■ Data excerpts
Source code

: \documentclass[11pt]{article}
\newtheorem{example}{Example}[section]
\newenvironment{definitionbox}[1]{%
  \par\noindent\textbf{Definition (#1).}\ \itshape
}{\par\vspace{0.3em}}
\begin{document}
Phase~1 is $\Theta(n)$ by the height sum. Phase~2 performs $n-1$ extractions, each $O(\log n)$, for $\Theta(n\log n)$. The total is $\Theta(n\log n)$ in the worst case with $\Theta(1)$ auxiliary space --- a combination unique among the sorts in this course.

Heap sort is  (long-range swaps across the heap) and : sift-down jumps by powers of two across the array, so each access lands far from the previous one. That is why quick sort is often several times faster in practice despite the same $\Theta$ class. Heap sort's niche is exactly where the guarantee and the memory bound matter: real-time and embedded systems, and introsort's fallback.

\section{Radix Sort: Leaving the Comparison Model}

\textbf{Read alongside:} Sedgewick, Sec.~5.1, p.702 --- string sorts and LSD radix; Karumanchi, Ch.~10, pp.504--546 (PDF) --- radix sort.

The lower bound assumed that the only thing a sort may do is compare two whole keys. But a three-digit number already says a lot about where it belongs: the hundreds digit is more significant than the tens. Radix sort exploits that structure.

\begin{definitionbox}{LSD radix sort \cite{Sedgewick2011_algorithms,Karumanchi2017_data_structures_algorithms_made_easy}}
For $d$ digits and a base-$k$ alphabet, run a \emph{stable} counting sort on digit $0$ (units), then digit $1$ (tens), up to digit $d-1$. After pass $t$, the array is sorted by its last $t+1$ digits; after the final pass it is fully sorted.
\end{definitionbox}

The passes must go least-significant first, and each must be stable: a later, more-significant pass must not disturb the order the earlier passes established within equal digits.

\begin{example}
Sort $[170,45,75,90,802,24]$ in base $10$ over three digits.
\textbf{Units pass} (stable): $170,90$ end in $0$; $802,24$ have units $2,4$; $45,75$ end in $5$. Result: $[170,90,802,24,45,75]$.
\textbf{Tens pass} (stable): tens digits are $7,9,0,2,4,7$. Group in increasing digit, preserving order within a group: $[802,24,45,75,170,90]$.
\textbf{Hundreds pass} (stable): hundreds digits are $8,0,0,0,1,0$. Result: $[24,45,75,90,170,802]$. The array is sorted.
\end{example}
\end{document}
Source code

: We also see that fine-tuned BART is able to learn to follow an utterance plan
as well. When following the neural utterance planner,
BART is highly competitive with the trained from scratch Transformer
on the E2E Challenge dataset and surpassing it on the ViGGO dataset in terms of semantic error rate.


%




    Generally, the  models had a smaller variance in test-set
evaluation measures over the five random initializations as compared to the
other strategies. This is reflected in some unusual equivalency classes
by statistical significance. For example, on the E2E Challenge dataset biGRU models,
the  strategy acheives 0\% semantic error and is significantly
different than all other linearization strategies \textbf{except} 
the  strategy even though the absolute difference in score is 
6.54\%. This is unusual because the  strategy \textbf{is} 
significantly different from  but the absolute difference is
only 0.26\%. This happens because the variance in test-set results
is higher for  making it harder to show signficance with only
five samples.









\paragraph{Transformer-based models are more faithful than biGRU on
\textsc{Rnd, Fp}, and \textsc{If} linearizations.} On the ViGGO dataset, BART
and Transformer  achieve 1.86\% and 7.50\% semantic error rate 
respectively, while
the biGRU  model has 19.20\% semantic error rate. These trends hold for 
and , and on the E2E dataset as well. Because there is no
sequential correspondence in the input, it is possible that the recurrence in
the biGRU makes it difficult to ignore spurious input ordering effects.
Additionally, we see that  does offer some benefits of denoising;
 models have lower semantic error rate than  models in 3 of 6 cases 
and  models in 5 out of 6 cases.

■ Task details
All the entries above need to be repeated word for word.

■ Expected answer
Source code

: \documentclass[11pt]{article}
\newtheorem{example}{Example}[section]
\newenvironment{definitionbox}[1]{%
  \par\noindent\textbf{Definition (#1).}\ \itshape
}{\par\vspace{0.3em}}
\begin{document}
Phase~1 is $\Theta(n)$ by the height sum. Phase~2 performs $n-1$ extractions, each $O(\log n)$, for $\Theta(n\log n)$. The total is $\Theta(n\log n)$ in the worst case with $\Theta(1)$ auxiliary space --- a combination unique among the sorts in this course.

Heap sort is  (long-range swaps across the heap) and : sift-down jumps by powers of two across the array, so each access lands far from the previous one. That is why quick sort is often several times faster in practice despite the same $\Theta$ class. Heap sort's niche is exactly where the guarantee and the memory bound matter: real-time and embedded systems, and introsort's fallback.

\section{Radix Sort: Leaving the Comparison Model}

\textbf{Read alongside:} Sedgewick, Sec.~5.1, p.702 --- string sorts and LSD radix; Karumanchi, Ch.~10, pp.504--546 (PDF) --- radix sort.

The lower bound assumed that the only thing a sort may do is compare two whole keys. But a three-digit number already says a lot about where it belongs: the hundreds digit is more significant than the tens. Radix sort exploits that structure.

\begin{definitionbox}{LSD radix sort \cite{Sedgewick2011_algorithms,Karumanchi2017_data_structures_algorithms_made_easy}}
For $d$ digits and a base-$k$ alphabet, run a \emph{stable} counting sort on digit $0$ (units), then digit $1$ (tens), up to digit $d-1$. After pass $t$, the array is sorted by its last $t+1$ digits; after the final pass it is fully sorted.
\end{definitionbox}

The passes must go least-significant first, and each must be stable: a later, more-significant pass must not disturb the order the earlier passes established within equal digits.

\begin{example}
Sort $[170,45,75,90,802,24]$ in base $10$ over three digits.
\textbf{Units pass} (stable): $170,90$ end in $0$; $802,24$ have units $2,4$; $45,75$ end in $5$. Result: $[170,90,802,24,45,75]$.
\textbf{Tens pass} (stable): tens digits are $7,9,0,2,4,7$. Group in increasing digit, preserving order within a group: $[802,24,45,75,170,90]$.
\textbf{Hundreds pass} (stable): hundreds digits are $8,0,0,0,1,0$. Result: $[24,45,75,90,170,802]$. The array is sorted.
\end{example}
\end{document}
Source code

: We also see that fine-tuned BART is able to learn to follow an utterance plan
as well. When following the neural utterance planner,
BART is highly competitive with the trained from scratch Transformer
on the E2E Challenge dataset and surpassing it on the ViGGO dataset in terms of semantic error rate.


%




    Generally, the  models had a smaller variance in test-set
evaluation measures over the five random initializations as compared to the
other strategies. This is reflected in some unusual equivalency classes
by statistical significance. For example, on the E2E Challenge dataset biGRU models,
the  strategy acheives 0\% semantic error and is significantly
different than all other linearization strategies \textbf{except} 
the  strategy even though the absolute difference in score is 
6.54\%. This is unusual because the  strategy \textbf{is} 
significantly different from  but the absolute difference is
only 0.26\%. This happens because the variance in test-set results
is higher for  making it harder to show signficance with only
five samples.









\paragraph{Transformer-based models are more faithful than biGRU on
\textsc{Rnd, Fp}, and \textsc{If} linearizations.} On the ViGGO dataset, BART
and Transformer  achieve 1.86\% and 7.50\% semantic error rate 
respectively, while
the biGRU  model has 19.20\% semantic error rate. These trends hold for 
and , and on the E2E dataset as well. Because there is no
sequential correspondence in the input, it is possible that the recurrence in
the biGRU makes it difficult to ignore spurious input ordering effects.
Additionally, we see that  does offer some benefits of denoising;
 models have lower semantic error rate than  models in 3 of 6 cases 
and  models in 5 out of 6 cases.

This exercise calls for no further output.